Information Start Marker
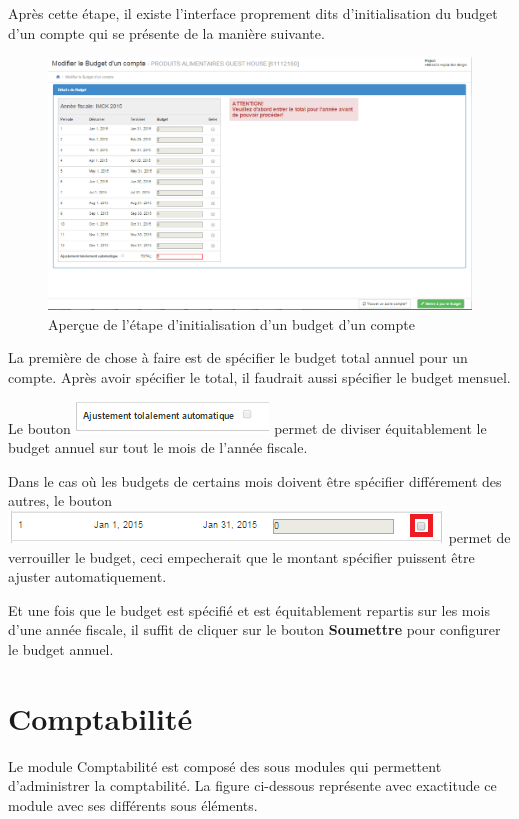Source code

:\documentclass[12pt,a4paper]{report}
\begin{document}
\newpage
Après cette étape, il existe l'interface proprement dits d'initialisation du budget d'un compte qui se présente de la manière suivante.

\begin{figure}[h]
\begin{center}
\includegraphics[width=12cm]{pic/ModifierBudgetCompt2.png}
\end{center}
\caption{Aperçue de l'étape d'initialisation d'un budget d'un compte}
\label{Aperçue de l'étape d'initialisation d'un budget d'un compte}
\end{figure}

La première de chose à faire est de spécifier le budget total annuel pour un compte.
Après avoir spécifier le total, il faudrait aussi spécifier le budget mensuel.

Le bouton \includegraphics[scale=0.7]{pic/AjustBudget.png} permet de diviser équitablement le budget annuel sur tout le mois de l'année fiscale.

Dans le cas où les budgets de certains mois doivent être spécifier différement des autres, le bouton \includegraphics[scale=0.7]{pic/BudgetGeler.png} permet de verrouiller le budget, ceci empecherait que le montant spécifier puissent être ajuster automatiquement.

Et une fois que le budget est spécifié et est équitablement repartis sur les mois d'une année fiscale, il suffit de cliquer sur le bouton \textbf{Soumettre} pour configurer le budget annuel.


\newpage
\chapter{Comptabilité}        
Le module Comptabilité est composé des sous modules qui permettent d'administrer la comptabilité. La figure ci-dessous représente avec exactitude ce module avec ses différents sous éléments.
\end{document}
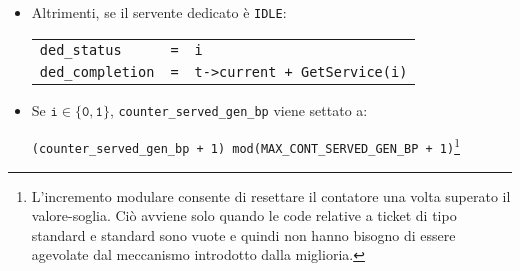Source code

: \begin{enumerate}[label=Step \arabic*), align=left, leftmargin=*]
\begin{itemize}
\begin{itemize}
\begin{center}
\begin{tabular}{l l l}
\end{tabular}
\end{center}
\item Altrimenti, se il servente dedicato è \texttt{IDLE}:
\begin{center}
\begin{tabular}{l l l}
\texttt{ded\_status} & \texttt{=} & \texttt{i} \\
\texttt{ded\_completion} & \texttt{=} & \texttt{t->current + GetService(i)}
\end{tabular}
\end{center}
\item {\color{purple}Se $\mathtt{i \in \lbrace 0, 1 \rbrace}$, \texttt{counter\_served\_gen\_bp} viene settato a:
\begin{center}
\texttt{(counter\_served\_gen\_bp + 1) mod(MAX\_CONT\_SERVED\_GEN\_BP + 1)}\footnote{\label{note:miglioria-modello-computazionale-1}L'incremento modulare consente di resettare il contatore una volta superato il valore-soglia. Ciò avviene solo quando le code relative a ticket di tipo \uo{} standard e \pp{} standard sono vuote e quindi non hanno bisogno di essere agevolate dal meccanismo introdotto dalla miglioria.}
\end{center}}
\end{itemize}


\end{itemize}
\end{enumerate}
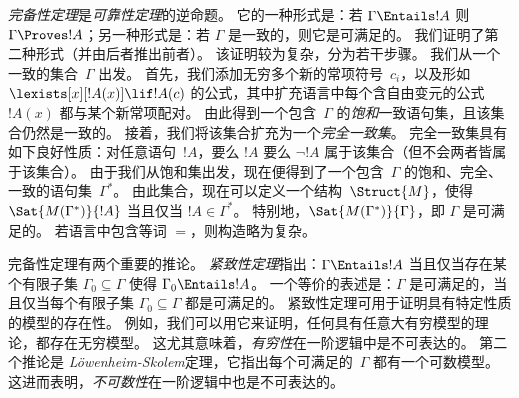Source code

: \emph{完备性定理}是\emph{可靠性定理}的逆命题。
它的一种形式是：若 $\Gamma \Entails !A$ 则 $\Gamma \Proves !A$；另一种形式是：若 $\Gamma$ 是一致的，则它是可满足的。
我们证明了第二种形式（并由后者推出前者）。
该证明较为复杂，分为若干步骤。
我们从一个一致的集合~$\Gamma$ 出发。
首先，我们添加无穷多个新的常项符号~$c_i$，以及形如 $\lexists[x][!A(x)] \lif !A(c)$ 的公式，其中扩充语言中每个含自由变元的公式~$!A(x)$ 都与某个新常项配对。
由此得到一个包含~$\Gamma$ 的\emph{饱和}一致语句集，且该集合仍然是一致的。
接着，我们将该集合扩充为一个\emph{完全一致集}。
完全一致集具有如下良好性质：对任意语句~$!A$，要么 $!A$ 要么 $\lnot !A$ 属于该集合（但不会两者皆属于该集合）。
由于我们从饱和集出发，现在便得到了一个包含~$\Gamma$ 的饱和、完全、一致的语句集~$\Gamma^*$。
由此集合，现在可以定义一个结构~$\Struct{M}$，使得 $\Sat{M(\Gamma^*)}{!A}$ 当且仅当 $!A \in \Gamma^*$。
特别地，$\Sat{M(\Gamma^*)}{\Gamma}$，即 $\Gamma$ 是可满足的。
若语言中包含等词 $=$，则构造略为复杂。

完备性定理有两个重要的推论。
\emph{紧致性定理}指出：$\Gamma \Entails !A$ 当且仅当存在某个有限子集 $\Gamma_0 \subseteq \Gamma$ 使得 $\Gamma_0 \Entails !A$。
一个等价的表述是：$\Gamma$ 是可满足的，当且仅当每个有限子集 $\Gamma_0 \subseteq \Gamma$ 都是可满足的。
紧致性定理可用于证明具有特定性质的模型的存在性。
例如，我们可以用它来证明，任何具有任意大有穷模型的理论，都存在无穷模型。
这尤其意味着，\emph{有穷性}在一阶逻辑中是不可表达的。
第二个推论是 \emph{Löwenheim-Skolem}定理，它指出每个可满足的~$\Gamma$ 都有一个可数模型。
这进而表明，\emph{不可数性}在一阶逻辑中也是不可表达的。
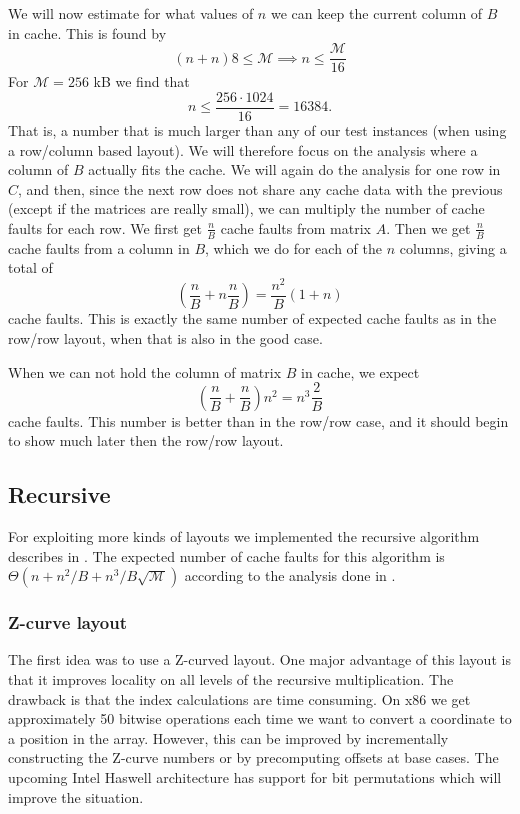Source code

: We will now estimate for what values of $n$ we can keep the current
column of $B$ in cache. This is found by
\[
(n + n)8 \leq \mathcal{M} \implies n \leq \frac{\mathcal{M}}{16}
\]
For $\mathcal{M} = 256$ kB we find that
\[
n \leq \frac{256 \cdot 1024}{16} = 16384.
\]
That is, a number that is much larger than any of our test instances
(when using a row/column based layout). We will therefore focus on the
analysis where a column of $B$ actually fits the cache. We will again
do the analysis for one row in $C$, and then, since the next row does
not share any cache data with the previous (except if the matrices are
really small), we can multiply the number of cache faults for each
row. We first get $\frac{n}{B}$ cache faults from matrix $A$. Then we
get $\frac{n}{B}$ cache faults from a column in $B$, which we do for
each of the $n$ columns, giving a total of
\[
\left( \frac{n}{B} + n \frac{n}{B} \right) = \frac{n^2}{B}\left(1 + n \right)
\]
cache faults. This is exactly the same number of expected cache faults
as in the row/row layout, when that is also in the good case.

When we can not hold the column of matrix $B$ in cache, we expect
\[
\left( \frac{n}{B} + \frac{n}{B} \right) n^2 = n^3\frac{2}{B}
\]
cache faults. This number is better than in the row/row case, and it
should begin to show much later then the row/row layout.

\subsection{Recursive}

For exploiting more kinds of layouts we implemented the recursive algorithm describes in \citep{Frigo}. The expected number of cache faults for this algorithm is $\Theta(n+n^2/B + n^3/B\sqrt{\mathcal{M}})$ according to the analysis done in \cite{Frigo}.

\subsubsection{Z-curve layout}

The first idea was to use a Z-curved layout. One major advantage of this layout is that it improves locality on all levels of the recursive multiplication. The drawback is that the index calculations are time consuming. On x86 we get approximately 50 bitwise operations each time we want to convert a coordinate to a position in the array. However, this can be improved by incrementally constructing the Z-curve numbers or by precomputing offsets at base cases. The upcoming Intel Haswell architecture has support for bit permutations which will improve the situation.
Information End Marker
> _What the exercise asks_
Each line in the entries above, starting at the line with "完全一致集具有如下良好性质：对任意语句~$!A$，要么 $!A$ 要么" and ending at the line with "完备性定理有两个重要的推论。", is to be printed exactly, and only those lines.

> _Solution for this task_
完全一致集具有如下良好性质：对任意语句~$!A$，要么 $!A$ 要么 $\lnot !A$ 属于该集合（但不会两者皆属于该集合）。
由于我们从饱和集出发，现在便得到了一个包含~$\Gamma$ 的饱和、完全、一致的语句集~$\Gamma^*$。
由此集合，现在可以定义一个结构~$\Struct{M}$，使得 $\Sat{M(\Gamma^*)}{!A}$ 当且仅当 $!A \in \Gamma^*$。
特别地，$\Sat{M(\Gamma^*)}{\Gamma}$，即 $\Gamma$ 是可满足的。
若语言中包含等词 $=$，则构造略为复杂。

完备性定理有两个重要的推论。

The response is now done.